No tiene pelo, definitivamente no tiene.- Pensé al pasar la anciana sirvienta de mis vecinos, un ser espectral al que espiaba por entre las cortinas.
Su piel era blanca y transparente, con venas visibles que evocaban el mapa de carreteras de Fomento. De caminar encorvado debido a la giba de bactriano que se le desparramaba por la espalda, provista de nariz y barbilla que harían palidecer de envidia a la bruja mayor de Zugarramurdi, desdentada sin paliativos y, lo que me llamaba más la atención, su cabeza pelada a excepción de la parte del occipital, de donde colgaba una enorme y bien labrada trenza que anudaba con una cinta de raso añil.
Al parecer era una infeliz a la que los padecimientos habían ido mellando el seso hasta enloquecerla. Víctima de esas cosas terribles que suelen pasar a las mujeres, el Doctor Vázquez la había atendido después de la guerra en su sanatorio para después acogerla como fámula.
El hecho de ser inofensiva no le ahorraba las bromas crueles de los niños, ni los comentarios desagradables de los adultos. Tan siquiera hablaba, en la panadería y en los ultramarinos mostraba un billete redactado por su patrona.
Mi familia me tenía recluido para que no empeorase mi salud. Padecía anemia crónica y con frecuencia tenia mareos hasta desvanecerme. Fruto del forzado confinamiento aumentaba mi curiosidad y obsesión por ella, a tal punto que conseguí unos prismáticos para seguir sus andanzas.

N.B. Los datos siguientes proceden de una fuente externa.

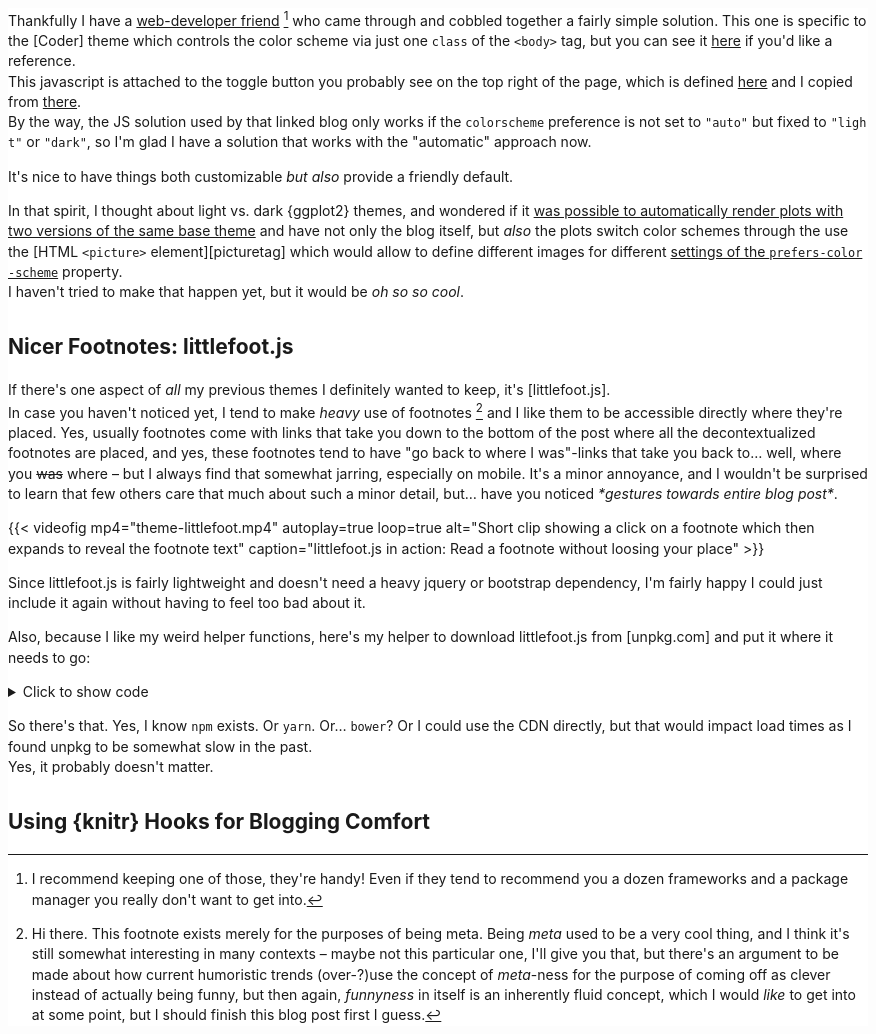 Thankfully I have a [web-developer friend](https://github.com/zookee1) [^webdevfriend] who came through and cobbled together a fairly simple solution. This one is specific to the [Coder] theme which controls the color scheme via just one `class` of the `<body>` tag, but you can see it [here](https://github.com/rbind/blog.jemu.name/blob/9889fc8ec826e7e91194c8d8b7563a9547f1fbb8/static/js/jemsu.js#L8-L30) if you'd like a reference.  
This javascript is attached to the toggle button you probably see on the top right of the page, which is defined [here](https://github.com/rbind/blog.jemu.name/blob/9889fc8ec826e7e91194c8d8b7563a9547f1fbb8/layouts/partials/header.html#L7-L15) and I copied from [there](https://gitlab.com/clement-pannetier/clementpannetier.dev/-/tree/fedd75b93939f2ed45e9ce9671f684a370572f09/).  
By the way, the JS solution used by that linked blog only works if the `colorscheme` preference is not set to `"auto"` but fixed to `"light"` or `"dark"`, so I'm glad I have a solution that works with the "automatic" approach now.  

It's nice to have things both customizable *but also* provide a friendly default.

In that spirit, I thought about light vs. dark {ggplot2} themes, and wondered if it [was possible to automatically render plots with two versions of the same base theme](https://twitter.com/Jemus42/status/1260608125180227585) and have not only the blog itself, but *also* the plots switch color schemes through the use the [HTML `<picture>` element][picturetag] which would allow to define different images for different [settings of the `prefers-color-scheme`](https://stackoverflow.com/a/56030447/409362) property.  
I haven't tried to make that happen yet, but it would be *oh so so cool*.

[^webdevfriend]: I recommend keeping one of those, they're handy! Even if they tend to recommend you a dozen frameworks and a package manager you really don't want to get into.

## Nicer Footnotes: littlefoot.js

If there's one aspect of *all* my previous themes I definitely wanted to keep, it's [littlefoot.js].  
In case you haven't noticed yet, I tend to make *heavy* use of footnotes [^meta] and I like them to be accessible directly where they're placed. Yes, usually footnotes come with links that take you down to the bottom of the post where all the decontextualized footnotes are placed, and yes, these footnotes tend to have "go back to where I was"-links that take you back to… well, where you ~~was~~ where – but I always find that somewhat jarring, especially on mobile. It's a minor annoyance, and I wouldn't be surprised to learn that few others care that much about such a minor detail, but… have you noticed *\*gestures towards entire blog post\**.

{{< videofig mp4="theme-littlefoot.mp4" autoplay=true loop=true alt="Short clip showing a click on a footnote which then expands to reveal the footnote text" caption="littlefoot.js in action: Read a footnote without loosing your place" >}}

Since littlefoot.js is fairly lightweight and doesn't need a heavy jquery or bootstrap dependency, I'm fairly happy I could just include it again without having to feel too bad about it.

Also, because I like my weird helper functions, here's my helper to download littlefoot.js from [unpkg.com] and put it where it needs to go:

<details><summary>Click to show code</summary></details>

So there's that. Yes, I know `npm` exists. Or `yarn`. Or… `bower`? Or I could use the CDN directly, but that would impact load times as I found unpkg to be somewhat slow in the past.   
Yes, it probably doesn't matter.

[^meta]: Hi there. This footnote exists merely for the purposes of being meta. Being *meta* used to be a very cool thing, and I think it's still somewhat interesting in many contexts – maybe not this particular one, I'll give you that, but there's an argument to be made about how current humoristic trends (over-?)use the concept of *meta*-ness for the purpose of coming off as clever instead of actually being funny, but then again, *funnyness* in itself is an inherently fluid concept, which I would *like* to get into at some point, but I should finish this blog post first I guess.

## Using {knitr} Hooks for Blogging Comfort


[^sideproj]: Like last week, when I spent *days* trying to figure out a combination of LaTeX, fonts, GitHub Actions, {bookdown}/{ggplot2}/{pkgdown}. It ended up not working right and I gave up. It still bothers me greatly but I must resist the temptation to waste more days on that.
[^yihuiadv]: Which is, if I remember correctly, basically what Yihui warned about. You'll grow tired of your theme after a while, so you might as well keep it simple.
[^vcomp]: If anyone cares: I used `ffmpeg -i input.mp4 -vcodec libx264 -crf 23 output.mp4` for compression
[^toc]: During my writing of this post I have integrated a simple TOC. It's not {rmarkdown}/bootstrap-level "floaty to the left and stuff" yet, but maybe I'll get there.
[^ahill]: …which in turn refers to [Alison Hill's neat post on the subject](https://alison.rbind.io/post/2019-02-21-hugo-page-bundles/)
[^dupfile]: I have created a lot of `episodes.rds` in my time pulling data from [trakt.tv], okay?
[^pandocfootnotes]: Besides maybe pandoc's syntax for [inline footnotes](https://pandoc.org/MANUAL.html#footnotes). You might have noticed I *do* like my footnotes, but we'll get to that later.
[^lk]: [I miss Letterkenny](https://www.youtube.com/watch?v=o5dtu-pbEb8)
[^hicust]: I haven't tweaked the colors a lot yet, but I at least tried to have a high enough contrast according to Chrome's dev tools thingy, so I hope it's at least reasonably accessible? 
[^photosw]: The [beautifulhugo] theme integrates [Photoswipe.js], which is quite nice, but also depends on jquery as far as I could tell. If you want to integrate it into your theme, you can use [liwenyip/hugo-easy-gallery](https://github.com/liwenyip/hugo-easy-gallery/).
[^hooktweak]: Yes, this could still be tweaked further to support other engines like Python or BASH by leveraging the default hook I think, I haven't read all of [Yihui's words on the matter](https://bookdown.org/yihui/rmarkdown-cookbook/output-hooks.html) yet
[Hugo Academic]: https://sourcethemes.com/academic/
[^addinfork]: Yihui seems to like his undocumented internal functions, which is perfectly fine and all --- but it didn't exactly make it easier on me. Which, once again, is perfectly fine. I brought this upon myself.
[trakt.tv]: https://trakt.tv
[highlight.js]: https://highlightjs.org/
[prism.js]: https://prismjs.com/
[prism-r]: https://github.com/rbind/blog.jemu.name/blob/fc7742b21fce64984044be9b6a2e365320db8c2e/static/js/prism.r.js
[prism-r-css]: https://github.com/rbind/blog.jemu.name/blob/fc7742b21fce64984044be9b6a2e365320db8c2e/static/css/prism.okaidia.css
[figuretag]: https://www.w3schools.com/tags/tag_figure.asp
[picturetag]: https://www.w3schools.com/html/html_images_picture.asp
[video-tag]: https://www.w3schools.com/tags/tag_video.asp
[hugo-figure-shortcode]: https://gohugo.io/content-management/shortcodes/
[hugo-shortcode-docs]: https://gohugo.io/templates/shortcode-templates/#single-named-example-image
[hugo-shortcodes]: https://github.com/gohugoio/hugoDocs/tree/master/layouts/shortcodes
[littlefoot.js]: https://github.com/goblindegook/littlefoot
[unpkg.com]: https://unpkg.com
[Coder]: https://github.com/luizdepra/hugo-coder
[Photoswipe.js]: https://photoswipe.com/
[beautifulhugo]: https://github.com/halogenica/beautifulhugo
[hugo docs]: https://gohugo.io/documentation/
[hugo source]: https://github.com/gohugoio/hugo
[rmarkdown cookbook]: https://bookdown.org/yihui/rmarkdown-cookbook
[knitrdoc]: https://yihui.org/knitr
[blogdown book]: https://bookdown.org/yihui/blogdown/
[taxonomies]: https://gohugo.io/content-management/taxonomies/
[Hugo Academix]: https://sourcethemes.com/academic/
[hugo-output-formats]: https://gohugo.io/content-management/formats/#list-of-content-formats
[pcs]: https://developer.mozilla.org/en-US/docs/Web/CSS/@media/prefers-color-scheme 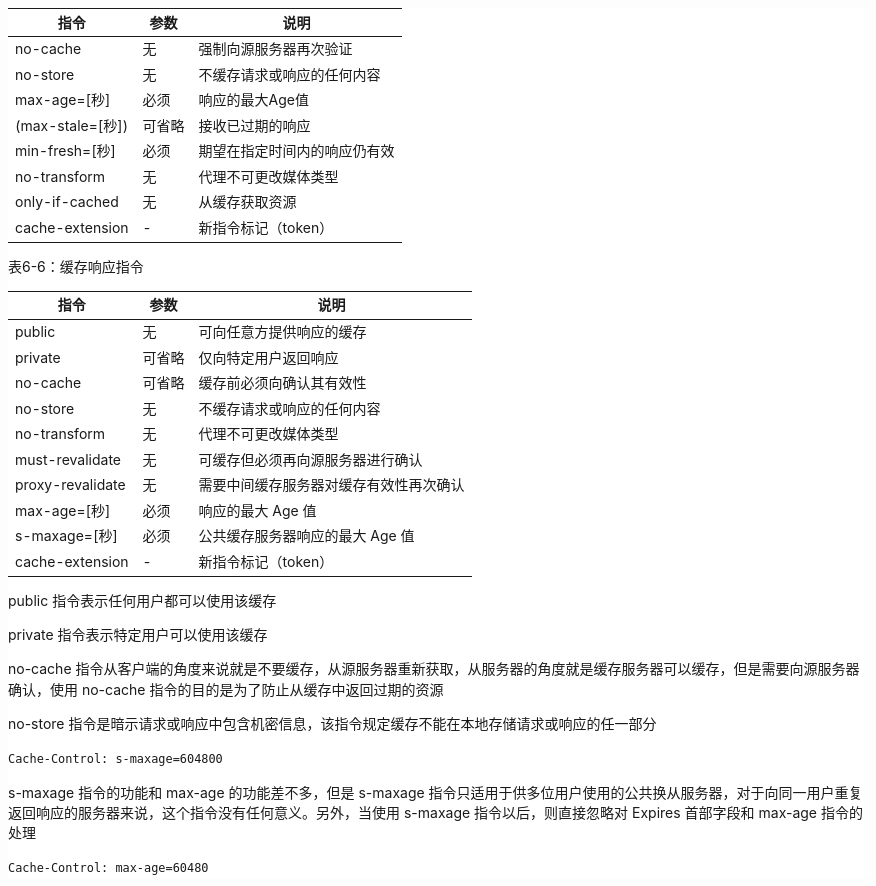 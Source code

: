 | 指令             | 参数   | 说明                         |
| ---------------- | ------ | ---------------------------- |
| no-cache         | 无     | 强制向源服务器再次验证       |
| no-store         | 无     | 不缓存请求或响应的任何内容   |
| max-age=[秒]     | 必须   | 响应的最大Age值              |
| (max-stale=[秒]) | 可省略 | 接收已过期的响应             |
| min-fresh=[秒]   | 必须   | 期望在指定时间内的响应仍有效 |
| no-transform     | 无     | 代理不可更改媒体类型         |
| only-if-cached   | 无     | 从缓存获取资源               |
| cache-extension  | -      | 新指令标记（token）          |

<div align='left'>表6-6：缓存响应指令</div>

| 指令             | 参数   | 说明                                   |
| ---------------- | ------ | -------------------------------------- |
| public           | 无     | 可向任意方提供响应的缓存               |
| private          | 可省略 | 仅向特定用户返回响应                   |
| no-cache         | 可省略 | 缓存前必须向确认其有效性               |
| no-store         | 无     | 不缓存请求或响应的任何内容             |
| no-transform     | 无     | 代理不可更改媒体类型                   |
| must-revalidate  | 无     | 可缓存但必须再向源服务器进行确认       |
| proxy-revalidate | 无     | 需要中间缓存服务器对缓存有效性再次确认 |
| max-age=[秒]     | 必须   | 响应的最大 Age 值                      |
| s-maxage=[秒]    | 必须   | 公共缓存服务器响应的最大 Age 值        |
| cache-extension  | -      | 新指令标记（token）                    |

public 指令表示任何用户都可以使用该缓存

private 指令表示特定用户可以使用该缓存

no-cache 指令从客户端的角度来说就是不要缓存，从源服务器重新获取，从服务器的角度就是缓存服务器可以缓存，但是需要向源服务器确认，使用 no-cache 指令的目的是为了防止从缓存中返回过期的资源

no-store 指令是暗示请求或响应中包含机密信息，该指令规定缓存不能在本地存储请求或响应的任一部分

```tex
Cache-Control: s-maxage=604800
```

s-maxage 指令的功能和 max-age 的功能差不多，但是 s-maxage 指令只适用于供多位用户使用的公共换从服务器，对于向同一用户重复返回响应的服务器来说，这个指令没有任何意义。另外，当使用 s-maxage 指令以后，则直接忽略对 Expires 首部字段和 max-age 指令的处理

```tex
Cache-Control: max-age=60480
```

Sus viajes a la granjita situada al final del jardín me intrigaban. Allí convivían gallinas y conejos junto a un corderillo ignorante de su destino pascual. Desde lejos, “alma de cántaro”, le notaba un atisbo de sonrisa mientras trasegaba incansable.
En una mañana de sol radiante me envalentoné. Aprovechando sus recados externos, inspeccionaría su cuartillo. No sería difícil, en el pueblo no se cerraban cancelas ni se desconfiaba de los niños.
Me escurrí por el portón para llegar a su aposento situado en los bajos, junto a la cocina.
La alcoba era austera y pulcra, con la cama iluminada a través de un ventanuco. El corazón me dio un vuelco. Extendidas sobre el edredón, contra los almohadones, descansaba una veintena de muñecas de diferentes calidades. Todas despeluchadas, unas mancas y otras cojas, tuertas o ciegas pero con sus vestidos recosidos con maña. Arrimado a la pared un escritorio cubierto de cajitas con plumas, cascaras, un feto de pollito y diferentes excrementos animales.
Un olor nauseabundo salía del mueble empotrado en el muro. En su interior, decenas de figuritas humanas confeccionadas con heces, pelo de conejo y hojas secas. Distinguí una figura blanquecina de ojos muy negros hechos con caquitas de ratón, tenía una espina de rosal hincada en el corazón. Creí reconocerme.
Un jadeo. Ella estaba allí. Desnuda, con los pechos infinitamente caídos, el sexo poblado y revuelto, la joroba anunciada como aleta de un tiburón, las uñas renegridas de los pies. Un reguero de saliva se hacía paso entre su deformada sonrisa mientras con ojos golosos se deshacía la trenza.